Possibly relevant to #8342. The way we record references between TS enum fields in SymbolTable is wonky.

The problem

This is legal:

enum Foo {
  A = 123,
  B = A, // `A` evaluates to 123
}

enum Foo {
  C = A, // `A` evaluates to 123
}

Playground

i.e. it's essentially the same as:

enum Foo {
  A = 123,
  B = A, // `A` evaluates to 123
  C = A, // `A` evaluates to 123
}

Our output from transformer for this case is correct, but the data in SymbolTable is not:

  • A here gets a Symbol. But it only has 1 reference, not 2.
  • A in 2nd enum block has a ReferenceId, but that reference has no SymbolId (i.e. SymbolTable says it resolves to global.A.

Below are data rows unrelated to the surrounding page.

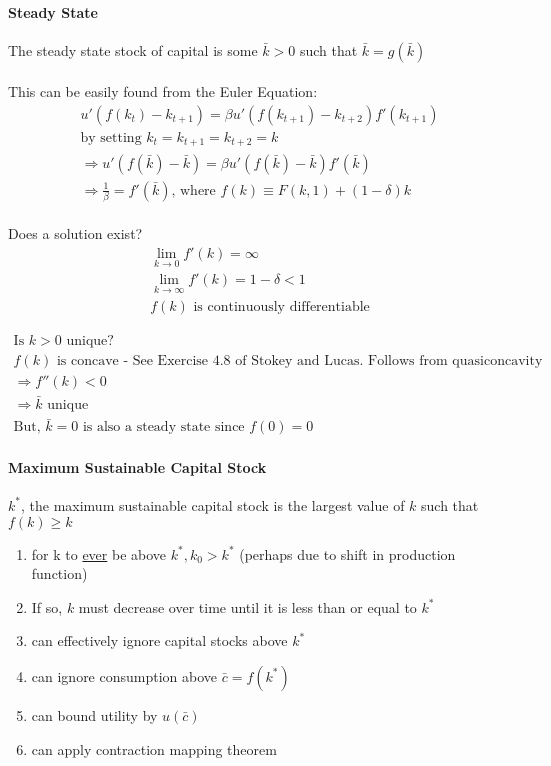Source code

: \documentclass{article}
\begin{document}
\paragraph{Steady State}
{The steady state stock of capital is some $\bar{k}>0$} such that $\bar{k} = g(\bar{k})$
\\
\\
This can be easily found from the Euler Equation:
\\
\[
    \begin{aligned}
    u'(f(k_t) - k_{t+1}) = \beta u'(f(k_{t+1}) - k_{t+2})f'(k_{t+1})\\
    \text{by setting } k_t = k_{t+1} = k_{t+2} = k\\
    \Rightarrow u'(f(\bar{k})-\bar{k}) = \beta u'(f(\bar{k})-\bar{k})f'( \bar{k} )\\
    \Rightarrow \frac{1}{\beta} = f'( \bar{k} ) \text{, where } f(k) \equiv F(k,1) + (1-\delta)k
    \end{aligned}
\]
\\
Does a solution exist?
\\
\[
    \begin{aligned}
    \lim_{k \to 0} f'(k) = \infty \\
    \lim_{k \to \infty} f'(k) = 1 - \delta < 1 \\
    f(k) \text{ is continuously differentiable}
    \end{aligned}
\]

\[
    \begin{aligned}
    \text{Is } k>0 \text{ unique?} \\
    f(k) \text{ is concave - See Exercise 4.8 of Stokey and Lucas. Follows 
    from quasiconcavity and CRS} \\ %
    \Rightarrow f''(k) < 0 \\
    \Rightarrow \bar{k} \text{ unique} \\ 
    \text{But, } \bar{k} = 0 \text{ is also a steady state since } f(0) = 0
    \end{aligned}    
\]


\paragraph[definition]{Maximum Sustainable Capital Stock}
{$k^*$, the maximum sustainable capital stock is the largest
value of $k$ such that $f(k)\geq k$}

\begin{enumerate}
    \item for k to \underline{ever} be above $k^*, k_0 > k^*$ (perhaps due to shift in production function)
    \item If so, $k$ must decrease over time until it is less than or equal to $k^*$
    \item can effectively ignore capital stocks above $k^*$
    \item can ignore consumption above $\bar{c} = f(k^*)$
    \item can bound utility by $u(\bar{c})$
    \item can apply contraction mapping theorem
\end{enumerate}
\end{document}
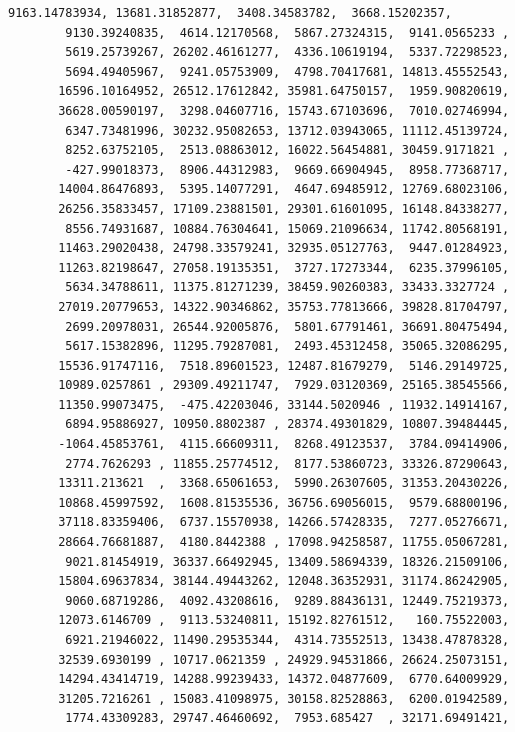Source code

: \documentclass[11pt]{article}
\begin{document}
\begin{tcolorbox}[breakable, size=fbox, boxrule=.5pt, pad at break*=1mm, opacityfill=0]
\begin{Verbatim}[commandchars=\\\{\}]
        9163.14783934, 13681.31852877,  3408.34583782,  3668.15202357,
        9130.39240835,  4614.12170568,  5867.27324315,  9141.0565233 ,
        5619.25739267, 26202.46161277,  4336.10619194,  5337.72298523,
        5694.49405967,  9241.05753909,  4798.70417681, 14813.45552543,
       16596.10164952, 26512.17612842, 35981.64750157,  1959.90820619,
       36628.00590197,  3298.04607716, 15743.67103696,  7010.02746994,
        6347.73481996, 30232.95082653, 13712.03943065, 11112.45139724,
        8252.63752105,  2513.08863012, 16022.56454881, 30459.9171821 ,
        -427.99018373,  8906.44312983,  9669.66904945,  8958.77368717,
       14004.86476893,  5395.14077291,  4647.69485912, 12769.68023106,
       26256.35833457, 17109.23881501, 29301.61601095, 16148.84338277,
        8556.74931687, 10884.76304641, 15069.21096634, 11742.80568191,
       11463.29020438, 24798.33579241, 32935.05127763,  9447.01284923,
       11263.82198647, 27058.19135351,  3727.17273344,  6235.37996105,
        5634.34788611, 11375.81271239, 38459.90260383, 33433.3327724 ,
       27019.20779653, 14322.90346862, 35753.77813666, 39828.81704797,
        2699.20978031, 26544.92005876,  5801.67791461, 36691.80475494,
        5617.15382896, 11295.79287081,  2493.45312458, 35065.32086295,
       15536.91747116,  7518.89601523, 12487.81679279,  5146.29149725,
       10989.0257861 , 29309.49211747,  7929.03120369, 25165.38545566,
       11350.99073475,  -475.42203046, 33144.5020946 , 11932.14914167,
        6894.95886927, 10950.8802387 , 28374.49301829, 10807.39484445,
       -1064.45853761,  4115.66609311,  8268.49123537,  3784.09414906,
        2774.7626293 , 11855.25774512,  8177.53860723, 33326.87290643,
       13311.213621  ,  3368.65061653,  5990.26307605, 31353.20430226,
       10868.45997592,  1608.81535536, 36756.69056015,  9579.68800196,
       37118.83359406,  6737.15570938, 14266.57428335,  7277.05276671,
       28664.76681887,  4180.8442388 , 17098.94258587, 11755.05067281,
        9021.81454919, 36337.66492945, 13409.58694339, 18326.21509106,
       15804.69637834, 38144.49443262, 12048.36352931, 31174.86242905,
        9060.68719286,  4092.43208616,  9289.88436131, 12449.75219373,
       12073.6146709 ,  9113.53240811, 15192.82761512,   160.75522003,
        6921.21946022, 11490.29535344,  4314.73552513, 13438.47878328,
       32539.6930199 , 10717.0621359 , 24929.94531866, 26624.25073151,
       14294.43414719, 14288.99239433, 14372.04877609,  6770.64009929,
       31205.7216261 , 15083.41098975, 30158.82528863,  6200.01942589,
        1774.43309283, 29747.46460692,  7953.685427  , 32171.69491421,

\end{Verbatim}
\end{tcolorbox}
\end{document}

If you add let A = 'hello'; at top level, then Reference for A in 2nd enum block has SymbolId pointing to let A (similar to the problem in #8342).

Why this matters

  1. If we can correctly resolve identifiers in Semantic it'd make solving transformer: tsc vs babel on enum transformation #8342 trivial.
  2. Correct symbol resolution matters in the linter for e.g. no-unused-vars rule.
  3. We want our semantic data to be correct!

Why it's hard to solve

The binding of enum fields does not follow our model for symbols/reference. It's unlike anything else.

Currently the Symbol for A is bound in the scope for 1st enum's body block. When there's only 1 enum block for an enum, this makes sense. That binding is not visible outside the block. But when there are 2 or more enum {} blocks comprising the enum, it breaks down.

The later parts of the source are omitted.